Closed srstsavage closed 1 year ago

srstsavage commented 2 years ago

Fixed Value sourceNames are not excluded from duplicate column name detection. A dataset containing multiple columns with the same fixed value sourceName, e.g.

<sourceName>=5.0</sourceName>

will result in a com.cohort.util.SimpleException: ERROR: Invalid Table: Duplicate column names error, e.g.

java.lang.RuntimeException: datasets.xml error on or before line #3634: ERROR: Invalid Table: Duplicate column names: [3] and [7] are both "x3d5x2e0".
 at gov.noaa.pfel.erddap.dataset.EDD.fromXml(EDD.java:471)
 at gov.noaa.pfel.erddap.LoadDatasets.run(LoadDatasets.java:359)
Caused by: com.cohort.util.SimpleException: ERROR: Invalid Table: Duplicate column names: [3] and [7] are both "x3d5x2e0".
 at com.cohort.array.PrimitiveArray.ensureNoDuplicates(PrimitiveArray.java:4349)
 at gov.noaa.pfel.coastwatch.pointdata.Table.ensureNoDuplicateColumnNames(Table.java:2124)
 at gov.noaa.pfel.coastwatch.pointdata.Table.ensureValid(Table.java:2114)
 at gov.noaa.pfel.coastwatch.pointdata.Table.dataToString(Table.java:1694)
 at gov.noaa.pfel.coastwatch.pointdata.Table.dataToString(Table.java:1683)
 at gov.noaa.pfel.coastwatch.pointdata.Table.dataToString(Table.java:1672)
 at gov.noaa.pfel.erddap.dataset.EDDTableFromFiles.makeMinMaxTable(EDDTableFromFiles.java:2428)
 at gov.noaa.pfel.erddap.dataset.EDDTableFromFiles.<init>(EDDTableFromFiles.java:1647)
 at gov.noaa.pfel.erddap.dataset.EDDTableFromAsciiFiles.<init>(EDDTableFromAsciiFiles.java:105)
 at gov.noaa.pfel.erddap.dataset.EDDTableFromFiles.fromXml(EDDTableFromFiles.java:359)
 at gov.noaa.pfel.erddap.dataset.EDD.fromXml(EDD.java:448)

Seems like any fixed or calculated sourceName (starting with =) should be excluded from duplicate detection.

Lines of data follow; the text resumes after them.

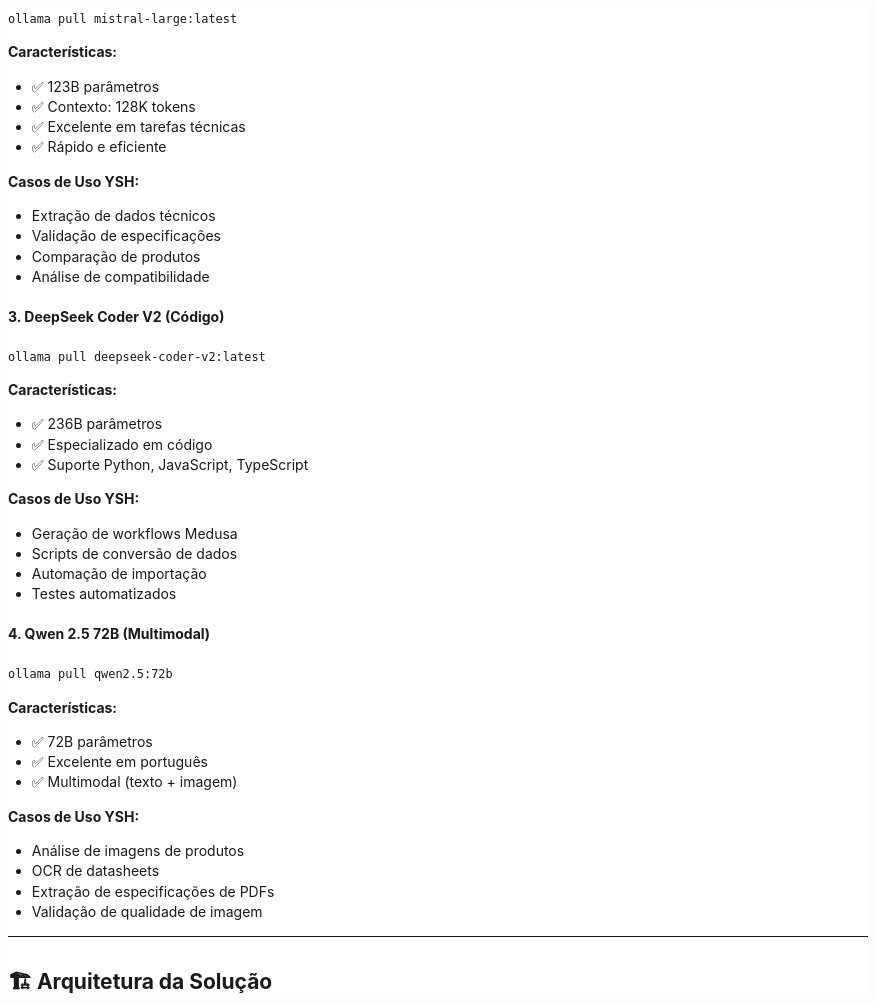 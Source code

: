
 ```bash
ollama pull mistral-large:latest
```

**Características:**

- ✅ 123B parâmetros
- ✅ Contexto: 128K tokens
- ✅ Excelente em tarefas técnicas
- ✅ Rápido e eficiente

**Casos de Uso YSH:**

- Extração de dados técnicos
- Validação de especificações
- Comparação de produtos
- Análise de compatibilidade

#### 3. **DeepSeek Coder V2** (Código)

```bash
ollama pull deepseek-coder-v2:latest
```

**Características:**

- ✅ 236B parâmetros
- ✅ Especializado em código
- ✅ Suporte Python, JavaScript, TypeScript

**Casos de Uso YSH:**

- Geração de workflows Medusa
- Scripts de conversão de dados
- Automação de importação
- Testes automatizados

#### 4. **Qwen 2.5 72B** (Multimodal)

```bash
ollama pull qwen2.5:72b
```

**Características:**

- ✅ 72B parâmetros
- ✅ Excelente em português
- ✅ Multimodal (texto + imagem)

**Casos de Uso YSH:**

- Análise de imagens de produtos
- OCR de datasheets
- Extração de especificações de PDFs
- Validação de qualidade de imagem

---

## 🏗️ Arquitetura da Solução

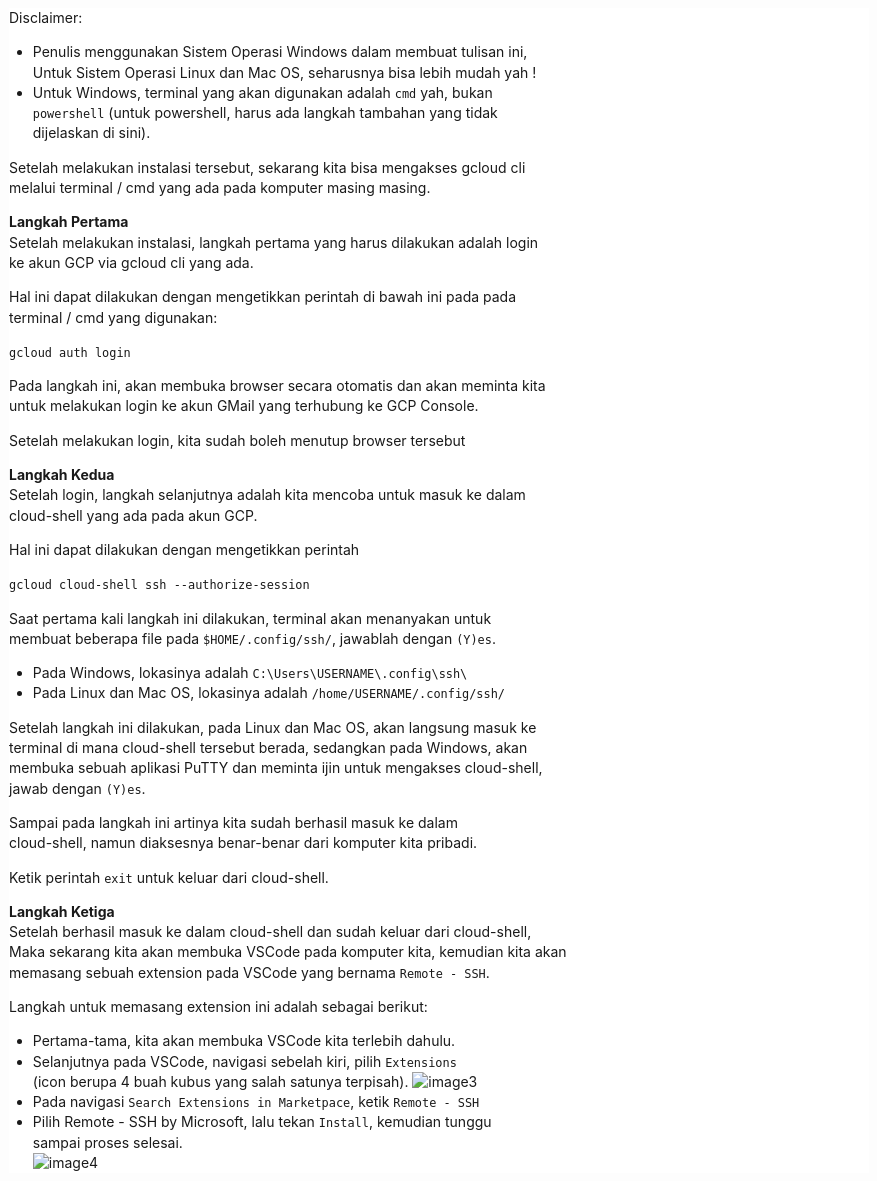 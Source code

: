 Disclaimer:  
- Penulis menggunakan Sistem Operasi Windows dalam membuat tulisan ini,  
  Untuk Sistem Operasi Linux dan Mac OS, seharusnya bisa lebih mudah yah !
- Untuk Windows, terminal yang akan digunakan adalah `cmd` yah, bukan  
  `powershell` (untuk powershell, harus ada langkah tambahan yang tidak  
  dijelaskan di sini).

Setelah melakukan instalasi tersebut, sekarang kita bisa mengakses gcloud cli  
melalui terminal / cmd yang ada pada komputer masing masing.

**Langkah Pertama**  
Setelah melakukan instalasi, langkah pertama yang harus dilakukan adalah login  
ke akun GCP via gcloud cli yang ada.

Hal ini dapat dilakukan dengan mengetikkan perintah di bawah ini pada pada  
terminal / cmd yang digunakan:

```shell
gcloud auth login
```

Pada langkah ini, akan membuka browser secara otomatis dan akan meminta kita  
untuk melakukan login ke akun GMail yang terhubung ke GCP Console.

Setelah melakukan login, kita sudah boleh menutup browser tersebut

**Langkah Kedua**  
Setelah login, langkah selanjutnya adalah kita mencoba untuk masuk ke dalam  
cloud-shell yang ada pada akun GCP.

Hal ini dapat dilakukan dengan mengetikkan perintah

```shell
gcloud cloud-shell ssh --authorize-session
```

Saat pertama kali langkah ini dilakukan, terminal akan menanyakan untuk  
membuat beberapa file pada `$HOME/.config/ssh/`, jawablah dengan `(Y)es`.
- Pada Windows, lokasinya adalah `C:\Users\USERNAME\.config\ssh\`
- Pada Linux dan Mac OS, lokasinya adalah `/home/USERNAME/.config/ssh/`

Setelah langkah ini dilakukan, pada Linux dan Mac OS, akan langsung masuk ke  
terminal di mana cloud-shell tersebut berada, sedangkan pada Windows, akan  
membuka sebuah aplikasi PuTTY dan meminta ijin untuk mengakses cloud-shell,   
jawab dengan `(Y)es`.

Sampai pada langkah ini artinya kita sudah berhasil masuk ke dalam  
cloud-shell, namun diaksesnya benar-benar dari komputer kita pribadi.

Ketik perintah `exit` untuk keluar dari cloud-shell.

**Langkah Ketiga**  
Setelah berhasil masuk ke dalam cloud-shell dan sudah keluar dari cloud-shell,  
Maka sekarang kita akan membuka VSCode pada komputer kita, kemudian kita akan  
memasang sebuah extension pada VSCode yang bernama `Remote - SSH`.

Langkah untuk memasang extension ini adalah sebagai berikut:
- Pertama-tama, kita akan membuka VSCode kita terlebih dahulu.
- Selanjutnya pada VSCode, navigasi sebelah kiri, pilih `Extensions`   
  (icon berupa 4 buah kubus yang salah satunya terpisah).
  ![image3](/assets/image3.png) 
- Pada navigasi `Search Extensions in Marketpace`, ketik `Remote - SSH`
- Pilih Remote - SSH by Microsoft, lalu tekan `Install`, kemudian tunggu  
  sampai proses selesai.  
  ![image4](/assets/image4.png) 
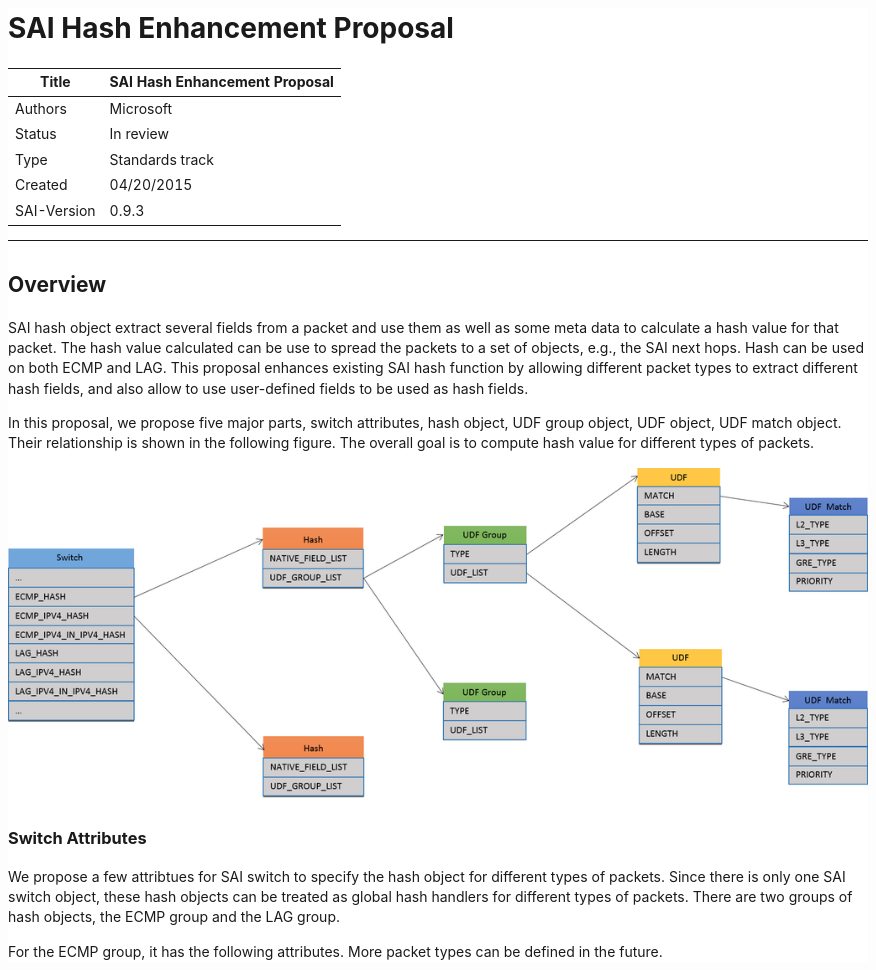 SAI Hash Enhancement Proposal
=====================

 Title       | SAI Hash Enhancement Proposal
-------------|----------------------
 Authors     | Microsoft
 Status      | In review
 Type        | Standards track
 Created     | 04/20/2015
 SAI-Version | 0.9.3

---------

## Overview ##

SAI hash object extract several fields from a packet and use them as well as some meta data to calculate a hash value for that packet. The hash value calculated can be use to spread the packets to a set of objects, e.g., the SAI next hops. Hash can be used on both ECMP and LAG. This proposal enhances existing SAI hash function by allowing different packet types to extract different hash fields, and also allow to use user-defined fields to be used as hash fields.

In this proposal, we propose five major parts, switch attributes, hash object, UDF group object, UDF object, UDF match object. Their relationship is shown in the following figure. The overall goal is to compute hash value for different types of packets.

![SAI hash design proposal](figures/sai_hash.png "Figure 1: SAI hash design proposal")

### Switch Attributes ###

We propose a few attribtues for SAI switch to specify the hash object for different types of packets. Since there is only one SAI switch object, these hash objects can be treated as global hash handlers for different types of packets. There are two groups of hash objects, the ECMP group and the LAG group.

For the ECMP group, it has the following attributes. More packet types can be defined in the future.
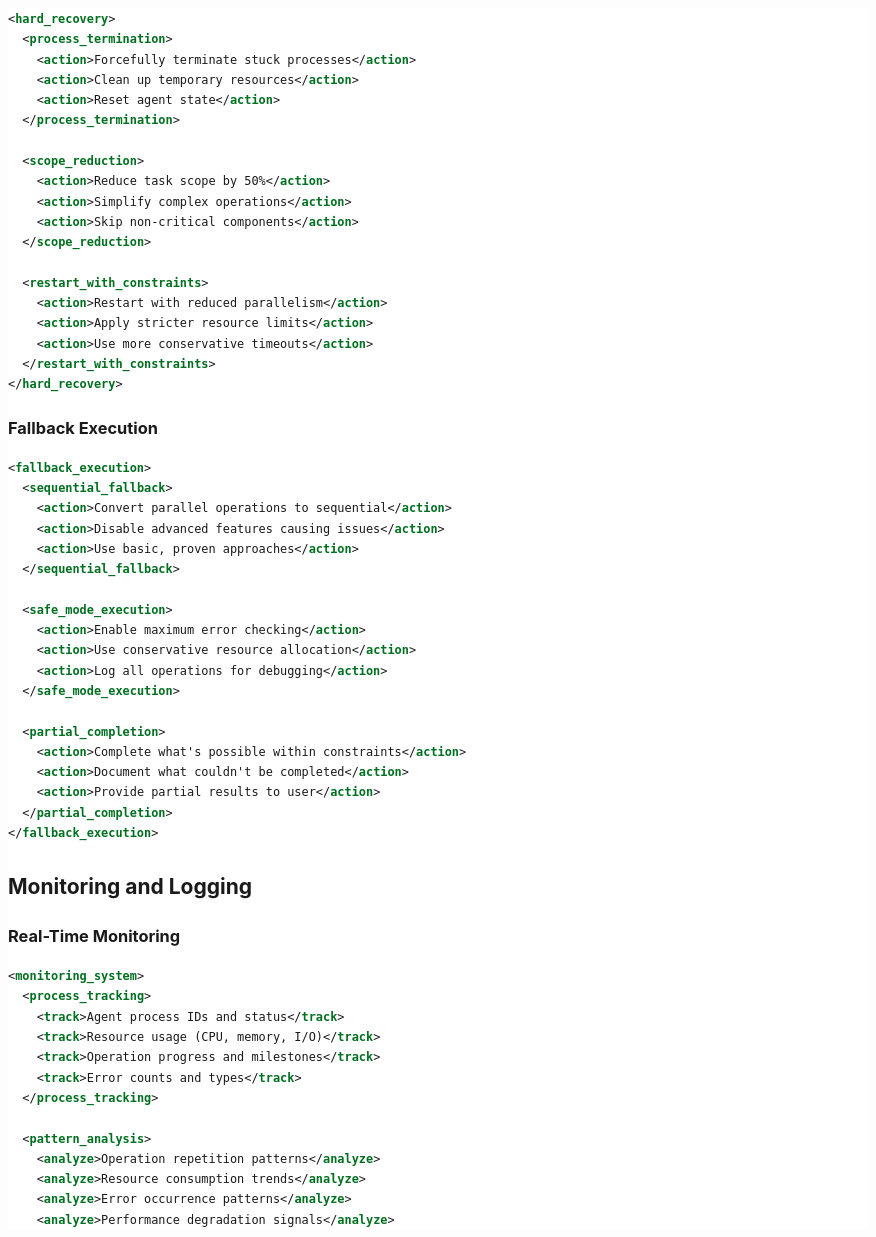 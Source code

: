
 ```xml
<hard_recovery>
  <process_termination>
    <action>Forcefully terminate stuck processes</action>
    <action>Clean up temporary resources</action>
    <action>Reset agent state</action>
  </process_termination>

  <scope_reduction>
    <action>Reduce task scope by 50%</action>
    <action>Simplify complex operations</action>
    <action>Skip non-critical components</action>
  </scope_reduction>

  <restart_with_constraints>
    <action>Restart with reduced parallelism</action>
    <action>Apply stricter resource limits</action>
    <action>Use more conservative timeouts</action>
  </restart_with_constraints>
</hard_recovery>
```

### Fallback Execution

```xml
<fallback_execution>
  <sequential_fallback>
    <action>Convert parallel operations to sequential</action>
    <action>Disable advanced features causing issues</action>
    <action>Use basic, proven approaches</action>
  </sequential_fallback>

  <safe_mode_execution>
    <action>Enable maximum error checking</action>
    <action>Use conservative resource allocation</action>
    <action>Log all operations for debugging</action>
  </safe_mode_execution>

  <partial_completion>
    <action>Complete what's possible within constraints</action>
    <action>Document what couldn't be completed</action>
    <action>Provide partial results to user</action>
  </partial_completion>
</fallback_execution>
```

## Monitoring and Logging

### Real-Time Monitoring

```xml
<monitoring_system>
  <process_tracking>
    <track>Agent process IDs and status</track>
    <track>Resource usage (CPU, memory, I/O)</track>
    <track>Operation progress and milestones</track>
    <track>Error counts and types</track>
  </process_tracking>

  <pattern_analysis>
    <analyze>Operation repetition patterns</analyze>
    <analyze>Resource consumption trends</analyze>
    <analyze>Error occurrence patterns</analyze>
    <analyze>Performance degradation signals</analyze>
```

srstsavage commented 2 years ago

Until fixed, a workaround is to append a JEXL comment with a unique value after the duplicate fixed value, e.g.

<sourceName>=5.0##1234unique</sourceName>
...
<sourceName>=5.0##5678unique</sourceName>
BobSimons commented 2 years ago

I will fix this.

Another similar (and nicer looking) workaround is to append a different number of 0's after each sourceName =5.0 =5.00 =5.000

BobSimons commented 1 year ago

I will not be making this change. It turns out that the sourceNames, including =expression sourceNames, really do need to be unique. It has to do with the part of the code that selects the columns that are needed in the source file to fulfill the user's request. Each sourceName has to uniquely link to a specific destinationName. So the long term solution will have to be the workaround that I suggested above (or something similar).